**** RECORDS PROVIDED

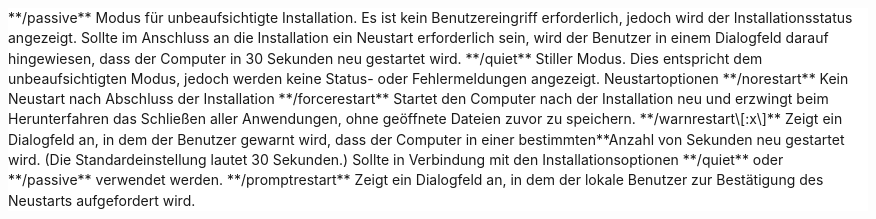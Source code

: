 </th>
</tr>
<tr class="alternateRow">
<td style="border:1px solid black;">
**/passive**
</td>
<td style="border:1px solid black;">
Modus für unbeaufsichtigte Installation. Es ist kein Benutzereingriff erforderlich, jedoch wird der Installationsstatus angezeigt. Sollte im Anschluss an die Installation ein Neustart erforderlich sein, wird der Benutzer in einem Dialogfeld darauf hingewiesen, dass der Computer in 30 Sekunden neu gestartet wird.
</td>
</tr>
<tr>
<td style="border:1px solid black;">
**/quiet**
</td>
<td style="border:1px solid black;">
Stiller Modus. Dies entspricht dem unbeaufsichtigten Modus, jedoch werden keine Status- oder Fehlermeldungen angezeigt.
</td>
</tr>
<tr>
<th colspan="2">
Neustartoptionen
</th>
</tr>
<tr class="alternateRow">
<td style="border:1px solid black;">
**/norestart**
</td>
<td style="border:1px solid black;">
Kein Neustart nach Abschluss der Installation
</td>
</tr>
<tr>
<td style="border:1px solid black;">
**/forcerestart**
</td>
<td style="border:1px solid black;">
Startet den Computer nach der Installation neu und erzwingt beim Herunterfahren das Schließen aller Anwendungen, ohne geöffnete Dateien zuvor zu speichern.
</td>
</tr>
<tr class="alternateRow">
<td style="border:1px solid black;">
**/warnrestart\[:x\]**
</td>
<td style="border:1px solid black;">
Zeigt ein Dialogfeld an, in dem der Benutzer gewarnt wird, dass der Computer in einer bestimmten**Anzahl von Sekunden neu gestartet wird. (Die Standardeinstellung lautet 30 Sekunden.) Sollte in Verbindung mit den Installationsoptionen **/quiet** oder **/passive** verwendet werden.
</td>
</tr>
<tr>
<td style="border:1px solid black;">
**/promptrestart**
</td>
<td style="border:1px solid black;">
Zeigt ein Dialogfeld an, in dem der lokale Benutzer zur Bestätigung des Neustarts aufgefordert wird.
</td>
</tr>
<tr>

********

THE TASK –
Copy out all the data exactly. The images should not appear in the copy.

RESULT OF THE EXERCISE –
Source code

: </th>
</tr>
<tr class="alternateRow">
<td style="border:1px solid black;">
**/passive**
</td>
<td style="border:1px solid black;">
Modus für unbeaufsichtigte Installation. Es ist kein Benutzereingriff erforderlich, jedoch wird der Installationsstatus angezeigt. Sollte im Anschluss an die Installation ein Neustart erforderlich sein, wird der Benutzer in einem Dialogfeld darauf hingewiesen, dass der Computer in 30 Sekunden neu gestartet wird.
</td>
</tr>
<tr>
<td style="border:1px solid black;">
**/quiet**
</td>
<td style="border:1px solid black;">
Stiller Modus. Dies entspricht dem unbeaufsichtigten Modus, jedoch werden keine Status- oder Fehlermeldungen angezeigt.
</td>
</tr>
<tr>
<th colspan="2">
Neustartoptionen
</th>
</tr>
<tr class="alternateRow">
<td style="border:1px solid black;">
**/norestart**
</td>
<td style="border:1px solid black;">
Kein Neustart nach Abschluss der Installation
</td>
</tr>
<tr>
<td style="border:1px solid black;">
**/forcerestart**
</td>
<td style="border:1px solid black;">
Startet den Computer nach der Installation neu und erzwingt beim Herunterfahren das Schließen aller Anwendungen, ohne geöffnete Dateien zuvor zu speichern.
</td>
</tr>
<tr class="alternateRow">
<td style="border:1px solid black;">
**/warnrestart\[:x\]**
</td>
<td style="border:1px solid black;">
Zeigt ein Dialogfeld an, in dem der Benutzer gewarnt wird, dass der Computer in einer bestimmten**Anzahl von Sekunden neu gestartet wird. (Die Standardeinstellung lautet 30 Sekunden.) Sollte in Verbindung mit den Installationsoptionen **/quiet** oder **/passive** verwendet werden.
</td>
</tr>
<tr>
<td style="border:1px solid black;">
**/promptrestart**
</td>
<td style="border:1px solid black;">
Zeigt ein Dialogfeld an, in dem der lokale Benutzer zur Bestätigung des Neustarts aufgefordert wird.
</td>
</tr>
<tr>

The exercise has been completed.